I have an On Prem setup and the Jss is 9.96 thanks in advance.
Posted on 12-06-2016 04:31 AM
@bjones I think that Jamf IT made a script along those lines https://github.com/jamfit/Reset-MDM
Posted on 01-24-2017 12:03 PM
Anyone know if this is still an issue in 9.97?
Posted on 02-07-2017 12:27 PM
@ABigRock Just tested this and it is still an issue. I think it may be worse now actually.
I ran the sudo jamf removeMdmProfile and sudo jamf mdm -- resulted in the MDM profile not being re-installed. I am getting the generic 'Error installing the computer level mdm profile: profiles install for file: '/Library/Application Support/JAMF/tmp/mdm.mobileconfig' and user:'root' returned 500 (The operation couldn't be completed. (MDMResponseStatus error 500.))

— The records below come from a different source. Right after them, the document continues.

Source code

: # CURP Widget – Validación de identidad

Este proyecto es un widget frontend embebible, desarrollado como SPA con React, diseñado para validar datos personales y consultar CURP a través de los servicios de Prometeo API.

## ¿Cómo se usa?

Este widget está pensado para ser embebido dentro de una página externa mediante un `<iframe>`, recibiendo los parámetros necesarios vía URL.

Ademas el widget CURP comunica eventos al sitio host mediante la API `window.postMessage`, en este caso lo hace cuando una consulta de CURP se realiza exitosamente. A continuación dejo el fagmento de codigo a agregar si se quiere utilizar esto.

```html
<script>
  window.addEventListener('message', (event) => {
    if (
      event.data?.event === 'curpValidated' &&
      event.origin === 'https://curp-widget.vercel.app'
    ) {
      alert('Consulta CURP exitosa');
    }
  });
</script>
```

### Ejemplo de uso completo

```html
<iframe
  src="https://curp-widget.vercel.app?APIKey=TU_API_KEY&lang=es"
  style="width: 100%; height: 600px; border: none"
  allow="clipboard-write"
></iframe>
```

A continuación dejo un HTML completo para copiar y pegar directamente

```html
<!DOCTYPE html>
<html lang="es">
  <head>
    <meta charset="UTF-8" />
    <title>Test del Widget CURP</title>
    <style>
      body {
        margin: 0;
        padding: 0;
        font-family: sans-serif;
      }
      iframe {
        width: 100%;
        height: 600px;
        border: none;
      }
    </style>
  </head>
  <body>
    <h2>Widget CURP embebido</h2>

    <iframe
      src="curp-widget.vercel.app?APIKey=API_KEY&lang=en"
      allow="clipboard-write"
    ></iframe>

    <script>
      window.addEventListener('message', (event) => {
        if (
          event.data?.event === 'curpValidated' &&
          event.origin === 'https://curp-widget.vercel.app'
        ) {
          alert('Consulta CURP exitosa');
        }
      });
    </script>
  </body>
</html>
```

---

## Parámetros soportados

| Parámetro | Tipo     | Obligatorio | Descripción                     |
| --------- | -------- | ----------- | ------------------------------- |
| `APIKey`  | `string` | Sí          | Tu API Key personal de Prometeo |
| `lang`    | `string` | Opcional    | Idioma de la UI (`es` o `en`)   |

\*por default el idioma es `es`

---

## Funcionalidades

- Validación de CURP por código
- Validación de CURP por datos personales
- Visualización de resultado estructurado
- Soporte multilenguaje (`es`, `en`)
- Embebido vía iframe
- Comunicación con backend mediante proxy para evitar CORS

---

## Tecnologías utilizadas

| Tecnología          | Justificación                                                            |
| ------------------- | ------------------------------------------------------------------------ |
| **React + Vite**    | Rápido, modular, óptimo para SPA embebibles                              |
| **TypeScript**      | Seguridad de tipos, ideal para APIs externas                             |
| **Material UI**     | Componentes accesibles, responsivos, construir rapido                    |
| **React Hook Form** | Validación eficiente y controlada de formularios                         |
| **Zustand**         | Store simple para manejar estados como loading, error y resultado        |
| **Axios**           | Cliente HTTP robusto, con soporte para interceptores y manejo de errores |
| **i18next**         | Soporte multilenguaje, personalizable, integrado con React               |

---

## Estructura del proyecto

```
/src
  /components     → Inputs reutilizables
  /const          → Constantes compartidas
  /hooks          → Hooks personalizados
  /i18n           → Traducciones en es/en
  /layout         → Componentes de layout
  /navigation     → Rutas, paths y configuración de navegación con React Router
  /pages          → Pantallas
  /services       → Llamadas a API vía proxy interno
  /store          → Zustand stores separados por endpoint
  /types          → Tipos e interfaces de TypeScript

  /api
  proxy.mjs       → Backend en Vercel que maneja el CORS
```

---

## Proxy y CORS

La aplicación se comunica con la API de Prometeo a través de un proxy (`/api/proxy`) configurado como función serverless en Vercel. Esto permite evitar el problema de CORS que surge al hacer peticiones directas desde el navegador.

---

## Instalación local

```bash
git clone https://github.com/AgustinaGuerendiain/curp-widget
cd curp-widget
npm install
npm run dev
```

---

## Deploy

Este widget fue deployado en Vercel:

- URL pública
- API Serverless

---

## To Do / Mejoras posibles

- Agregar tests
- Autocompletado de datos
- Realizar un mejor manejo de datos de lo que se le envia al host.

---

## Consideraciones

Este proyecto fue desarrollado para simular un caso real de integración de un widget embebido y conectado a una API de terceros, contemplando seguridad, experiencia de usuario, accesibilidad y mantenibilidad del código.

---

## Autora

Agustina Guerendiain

I have this same error message now on 3 different machines.
Posted on 02-07-2017 02:41 PM
I had a lot of machines that were doing this and it was really tiresome when trying to push updates and configs and never knowing how many of them were actually going to the damn things.
then i found Casper Check it automated the entire process of checking a machine's connection to casper, and re enrolling if necessary to fix this issue.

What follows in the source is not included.